━━━━━ Source material ━━━━━
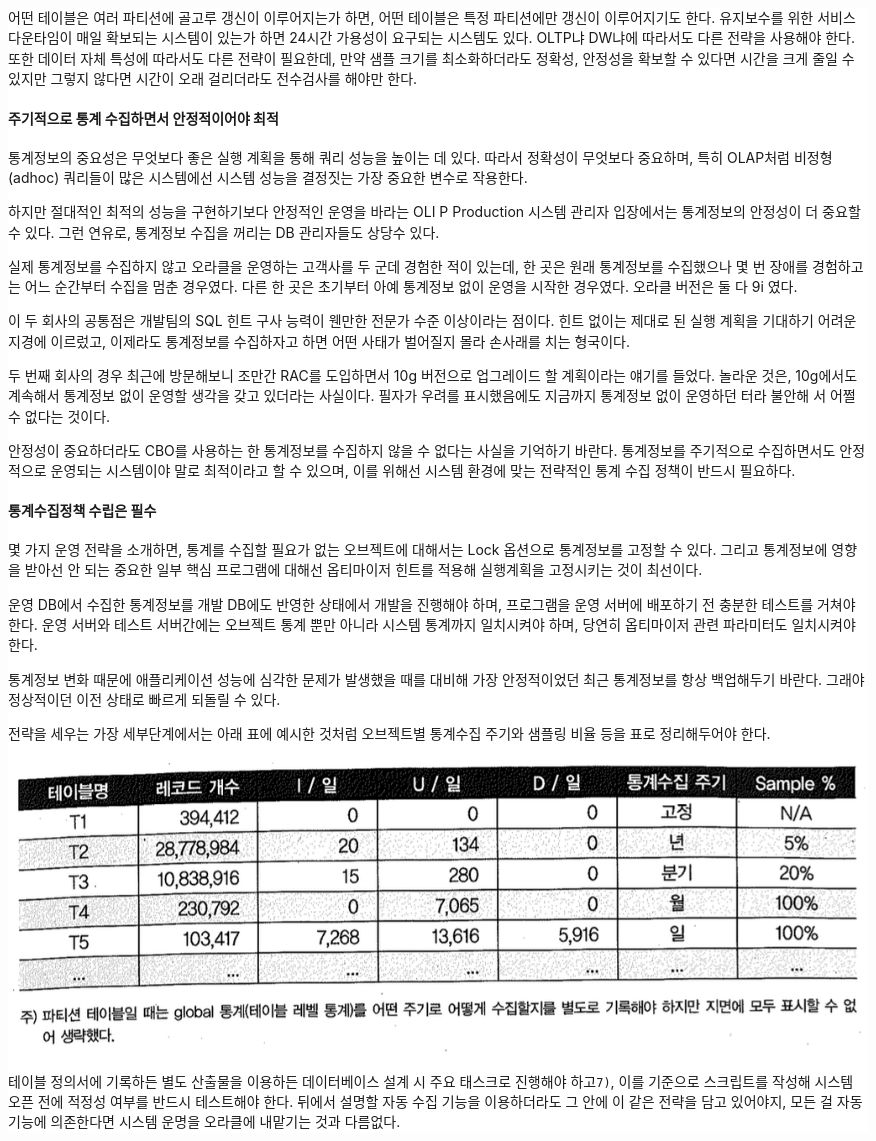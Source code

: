 어떤 테이블은 여러 파티션에 골고루 갱신이 이루어지는가 하면, 어떤 테이블은 특정 파티션에만 갱신이 이루어지기도 한다. 유지보수를 위한 서비스 다운타임이 매일 확보되는 시스템이 있는가 하면 24시간 가용성이 요구되는 시스템도 있다. OLTP냐 DW냐에 따라서도 다른 전략을 사용해야 한다. 또한 데이터 자체 특성에 따라서도 다른 전략이 필요한데, 만약 샘플 크기를 최소화하더라도 정확성, 안정성을 확보할 수 있다면 시간을 크게 줄일 수 있지만 그렇지 않다면 시간이 오래 걸리더라도 전수검사를 해야만 한다.

#### 주기적으로 통계 수집하면서 안정적이어야 최적

통계정보의 중요성은 무엇보다 좋은 실행 계획을 통해 쿼리 성능을 높이는 데 있다. 따라서 정확성이 무엇보다 중요하며, 특히 OLAP처럼 비정형(adhoc) 쿼리들이 많은 시스템에선 시스템 성능을 결정짓는 가장 중요한 변수로 작용한다.

하지만 절대적인 최적의 성능을 구현하기보다 안정적인 운영을 바라는 OLI P Production 시스템 관리자 입장에서는 통계정보의 안정성이 더 중요할 수 있다. 그런 연유로, 통계정보 수집을 꺼리는 DB 관리자들도 상당수 있다.

실제 통계정보를 수집하지 않고 오라클을 운영하는 고객사를 두 군데 경험한 적이 있는데, 한 곳은 원래 통계정보를 수집했으나 몇 번 장애를 경험하고는 어느 순간부터 수집을 멈춘 경우였다. 다른 한 곳은 초기부터 아예 통계정보 없이 운영을 시작한 경우였다. 오라클 버전은 둘 다 9i 였다.

이 두 회사의 공통점은 개발팀의 SQL 힌트 구사 능력이 웬만한 전문가 수준 이상이라는 점이다. 힌트 없이는 제대로 된 실행 계획을 기대하기 어려운 지경에 이르렀고, 이제라도 통계정보를 수집하자고 하면 어떤 사태가 벌어질지 몰라 손사래를 치는 형국이다.

두 번째 회사의 경우 최근에 방문해보니 조만간 RAC를 도입하면서 10g 버전으로 업그레이드 할 계획이라는 얘기를 들었다. 놀라운 것은, 10g에서도 계속해서 통계정보 없이 운영할 생각을 갖고 있더라는 사실이다. 필자가 우려를 표시했음에도 지금까지 통계정보 없이 운영하던 터라 불안해 서 어쩔 수 없다는 것이다.

안정성이 중요하더라도 CBO를 사용하는 한 통계정보를 수집하지 않을 수 없다는 사실을 기억하기 바란다. 통계정보를 주기적으로 수집하면서도 안정적으로 운영되는 시스템이야 말로 최적이라고 할 수 있으며, 이를 위해선 시스템 환경에 맞는 전략적인 통계 수집 정책이 반드시 필요하다.

#### 통계수집정책 수립은 필수

몇 가지 운영 전략을 소개하면, 통계를 수집할 필요가 없는 오브젝트에 대해서는 Lock 옵션으로 통계정보를 고정할 수 있다. 그리고 통계정보에 영향을 받아선 안 되는 중요한 일부 핵심 프로그램에 대해선 옵티마이저 힌트를 적용해 실행계획을 고정시키는 것이 최선이다.

운영 DB에서 수집한 통계정보를 개발 DB에도 반영한 상태에서 개발을 진행해야 하며, 프로그램을 운영 서버에 배포하기 전 충분한 테스트를 거쳐야 한다. 운영 서버와 테스트 서버간에는 오브젝트 통계 뿐만 아니라 시스템 통계까지 일치시켜야 하며, 당연히 옵티마이저 관련 파라미터도 일치시켜야 한다.

통계정보 변화 때문에 애플리케이션 성능에 심각한 문제가 발생했을 때를 대비해 가장 안정적이었던 최근 통계정보를 항상 백업해두기 바란다. 그래야 정상적이던 이전 상태로 빠르게 되돌릴 수 있다.

전략을 세우는 가장 세부단계에서는 아래 표에 예시한 것처럼 오브젝트별 통계수집 주기와 샘플링 비율 등을 표로 정리해두어야 한다.

![](/assets/images/sqlp/sqlp2-03-08-1-table1.png)

테이블 정의서에 기록하든 별도 산출물을 이용하든 데이터베이스 설계 시 주요 태스크로 진행해야 하고`7)`, 이를 기준으로 스크립트를 작성해 시스템 오픈 전에 적정성 여부를 반드시 테스트해야 한다. 뒤에서 설명할 자동 수집 기능을 이용하더라도 그 안에 이 같은 전략을 담고 있어야지, 모든 걸 자동 기능에 의존한다면 시스템 운명을 오라클에 내맡기는 것과 다름없다.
━━━━━
◆ **About this exercise**: I'd like every record transcribed exactly, with no pictures carried over.

◆ **Response below**:
Source code

: 어떤 테이블은 여러 파티션에 골고루 갱신이 이루어지는가 하면, 어떤 테이블은 특정 파티션에만 갱신이 이루어지기도 한다. 유지보수를 위한 서비스 다운타임이 매일 확보되는 시스템이 있는가 하면 24시간 가용성이 요구되는 시스템도 있다. OLTP냐 DW냐에 따라서도 다른 전략을 사용해야 한다. 또한 데이터 자체 특성에 따라서도 다른 전략이 필요한데, 만약 샘플 크기를 최소화하더라도 정확성, 안정성을 확보할 수 있다면 시간을 크게 줄일 수 있지만 그렇지 않다면 시간이 오래 걸리더라도 전수검사를 해야만 한다.

#### 주기적으로 통계 수집하면서 안정적이어야 최적

통계정보의 중요성은 무엇보다 좋은 실행 계획을 통해 쿼리 성능을 높이는 데 있다. 따라서 정확성이 무엇보다 중요하며, 특히 OLAP처럼 비정형(adhoc) 쿼리들이 많은 시스템에선 시스템 성능을 결정짓는 가장 중요한 변수로 작용한다.

하지만 절대적인 최적의 성능을 구현하기보다 안정적인 운영을 바라는 OLI P Production 시스템 관리자 입장에서는 통계정보의 안정성이 더 중요할 수 있다. 그런 연유로, 통계정보 수집을 꺼리는 DB 관리자들도 상당수 있다.

실제 통계정보를 수집하지 않고 오라클을 운영하는 고객사를 두 군데 경험한 적이 있는데, 한 곳은 원래 통계정보를 수집했으나 몇 번 장애를 경험하고는 어느 순간부터 수집을 멈춘 경우였다. 다른 한 곳은 초기부터 아예 통계정보 없이 운영을 시작한 경우였다. 오라클 버전은 둘 다 9i 였다.

이 두 회사의 공통점은 개발팀의 SQL 힌트 구사 능력이 웬만한 전문가 수준 이상이라는 점이다. 힌트 없이는 제대로 된 실행 계획을 기대하기 어려운 지경에 이르렀고, 이제라도 통계정보를 수집하자고 하면 어떤 사태가 벌어질지 몰라 손사래를 치는 형국이다.

두 번째 회사의 경우 최근에 방문해보니 조만간 RAC를 도입하면서 10g 버전으로 업그레이드 할 계획이라는 얘기를 들었다. 놀라운 것은, 10g에서도 계속해서 통계정보 없이 운영할 생각을 갖고 있더라는 사실이다. 필자가 우려를 표시했음에도 지금까지 통계정보 없이 운영하던 터라 불안해 서 어쩔 수 없다는 것이다.

안정성이 중요하더라도 CBO를 사용하는 한 통계정보를 수집하지 않을 수 없다는 사실을 기억하기 바란다. 통계정보를 주기적으로 수집하면서도 안정적으로 운영되는 시스템이야 말로 최적이라고 할 수 있으며, 이를 위해선 시스템 환경에 맞는 전략적인 통계 수집 정책이 반드시 필요하다.

#### 통계수집정책 수립은 필수

몇 가지 운영 전략을 소개하면, 통계를 수집할 필요가 없는 오브젝트에 대해서는 Lock 옵션으로 통계정보를 고정할 수 있다. 그리고 통계정보에 영향을 받아선 안 되는 중요한 일부 핵심 프로그램에 대해선 옵티마이저 힌트를 적용해 실행계획을 고정시키는 것이 최선이다.

운영 DB에서 수집한 통계정보를 개발 DB에도 반영한 상태에서 개발을 진행해야 하며, 프로그램을 운영 서버에 배포하기 전 충분한 테스트를 거쳐야 한다. 운영 서버와 테스트 서버간에는 오브젝트 통계 뿐만 아니라 시스템 통계까지 일치시켜야 하며, 당연히 옵티마이저 관련 파라미터도 일치시켜야 한다.

통계정보 변화 때문에 애플리케이션 성능에 심각한 문제가 발생했을 때를 대비해 가장 안정적이었던 최근 통계정보를 항상 백업해두기 바란다. 그래야 정상적이던 이전 상태로 빠르게 되돌릴 수 있다.

전략을 세우는 가장 세부단계에서는 아래 표에 예시한 것처럼 오브젝트별 통계수집 주기와 샘플링 비율 등을 표로 정리해두어야 한다.

![](/assets/images/sqlp/sqlp2-03-08-1-table1.png)

테이블 정의서에 기록하든 별도 산출물을 이용하든 데이터베이스 설계 시 주요 태스크로 진행해야 하고`7)`, 이를 기준으로 스크립트를 작성해 시스템 오픈 전에 적정성 여부를 반드시 테스트해야 한다. 뒤에서 설명할 자동 수집 기능을 이용하더라도 그 안에 이 같은 전략을 담고 있어야지, 모든 걸 자동 기능에 의존한다면 시스템 운명을 오라클에 내맡기는 것과 다름없다.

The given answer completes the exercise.